==== Dataset ====
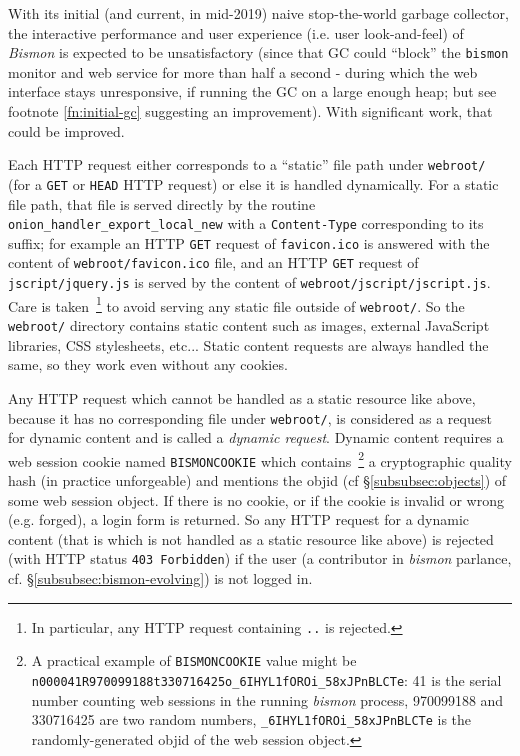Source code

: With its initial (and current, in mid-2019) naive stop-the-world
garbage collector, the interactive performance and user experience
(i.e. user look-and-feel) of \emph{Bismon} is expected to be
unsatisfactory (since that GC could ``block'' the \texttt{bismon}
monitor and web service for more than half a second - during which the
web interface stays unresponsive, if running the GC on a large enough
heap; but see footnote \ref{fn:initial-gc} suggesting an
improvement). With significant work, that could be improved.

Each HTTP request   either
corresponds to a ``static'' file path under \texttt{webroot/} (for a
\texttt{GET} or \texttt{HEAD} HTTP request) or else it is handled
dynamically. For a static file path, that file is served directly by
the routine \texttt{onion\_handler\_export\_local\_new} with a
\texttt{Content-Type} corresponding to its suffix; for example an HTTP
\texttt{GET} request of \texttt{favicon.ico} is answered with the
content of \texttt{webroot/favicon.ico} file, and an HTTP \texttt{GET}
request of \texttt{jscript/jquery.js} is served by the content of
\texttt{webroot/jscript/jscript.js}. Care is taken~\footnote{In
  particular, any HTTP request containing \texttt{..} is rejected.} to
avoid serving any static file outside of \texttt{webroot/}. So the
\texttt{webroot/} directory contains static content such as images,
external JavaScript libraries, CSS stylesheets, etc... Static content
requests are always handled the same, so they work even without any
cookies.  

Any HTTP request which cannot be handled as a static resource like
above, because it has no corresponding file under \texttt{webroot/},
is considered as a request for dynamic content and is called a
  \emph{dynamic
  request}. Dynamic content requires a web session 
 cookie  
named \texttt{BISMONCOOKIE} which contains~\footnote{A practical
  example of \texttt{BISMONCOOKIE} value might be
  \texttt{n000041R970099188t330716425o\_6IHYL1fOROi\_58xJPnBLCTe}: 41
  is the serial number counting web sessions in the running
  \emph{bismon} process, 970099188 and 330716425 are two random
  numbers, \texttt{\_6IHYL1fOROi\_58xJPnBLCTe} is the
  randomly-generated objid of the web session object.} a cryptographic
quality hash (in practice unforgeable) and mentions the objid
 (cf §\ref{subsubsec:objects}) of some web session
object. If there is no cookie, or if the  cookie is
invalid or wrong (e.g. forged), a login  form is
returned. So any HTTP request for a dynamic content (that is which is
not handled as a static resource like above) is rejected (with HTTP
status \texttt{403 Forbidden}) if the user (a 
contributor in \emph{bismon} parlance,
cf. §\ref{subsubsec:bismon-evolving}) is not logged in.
====
> **Work request**:
Copy each of the entries above precisely, and drop whatever pictures they hold.

> **Response to this exercise**:
Source code

: With its initial (and current, in mid-2019) naive stop-the-world
garbage collector, the interactive performance and user experience
(i.e. user look-and-feel) of \emph{Bismon} is expected to be
unsatisfactory (since that GC could ``block'' the \texttt{bismon}
monitor and web service for more than half a second - during which the
web interface stays unresponsive, if running the GC on a large enough
heap; but see footnote \ref{fn:initial-gc} suggesting an
improvement). With significant work, that could be improved.

Each HTTP request   either
corresponds to a ``static'' file path under \texttt{webroot/} (for a
\texttt{GET} or \texttt{HEAD} HTTP request) or else it is handled
dynamically. For a static file path, that file is served directly by
the routine \texttt{onion\_handler\_export\_local\_new} with a
\texttt{Content-Type} corresponding to its suffix; for example an HTTP
\texttt{GET} request of \texttt{favicon.ico} is answered with the
content of \texttt{webroot/favicon.ico} file, and an HTTP \texttt{GET}
request of \texttt{jscript/jquery.js} is served by the content of
\texttt{webroot/jscript/jscript.js}. Care is taken~\footnote{In
  particular, any HTTP request containing \texttt{..} is rejected.} to
avoid serving any static file outside of \texttt{webroot/}. So the
\texttt{webroot/} directory contains static content such as images,
external JavaScript libraries, CSS stylesheets, etc... Static content
requests are always handled the same, so they work even without any
cookies.  

Any HTTP request which cannot be handled as a static resource like
above, because it has no corresponding file under \texttt{webroot/},
is considered as a request for dynamic content and is called a
  \emph{dynamic
  request}. Dynamic content requires a web session 
 cookie  
named \texttt{BISMONCOOKIE} which contains~\footnote{A practical
  example of \texttt{BISMONCOOKIE} value might be
  \texttt{n000041R970099188t330716425o\_6IHYL1fOROi\_58xJPnBLCTe}: 41
  is the serial number counting web sessions in the running
  \emph{bismon} process, 970099188 and 330716425 are two random
  numbers, \texttt{\_6IHYL1fOROi\_58xJPnBLCTe} is the
  randomly-generated objid of the web session object.} a cryptographic
quality hash (in practice unforgeable) and mentions the objid
 (cf §\ref{subsubsec:objects}) of some web session
object. If there is no cookie, or if the  cookie is
invalid or wrong (e.g. forged), a login  form is
returned. So any HTTP request for a dynamic content (that is which is
not handled as a static resource like above) is rejected (with HTTP
status \texttt{403 Forbidden}) if the user (a 
contributor in \emph{bismon} parlance,
cf. §\ref{subsubsec:bismon-evolving}) is not logged in.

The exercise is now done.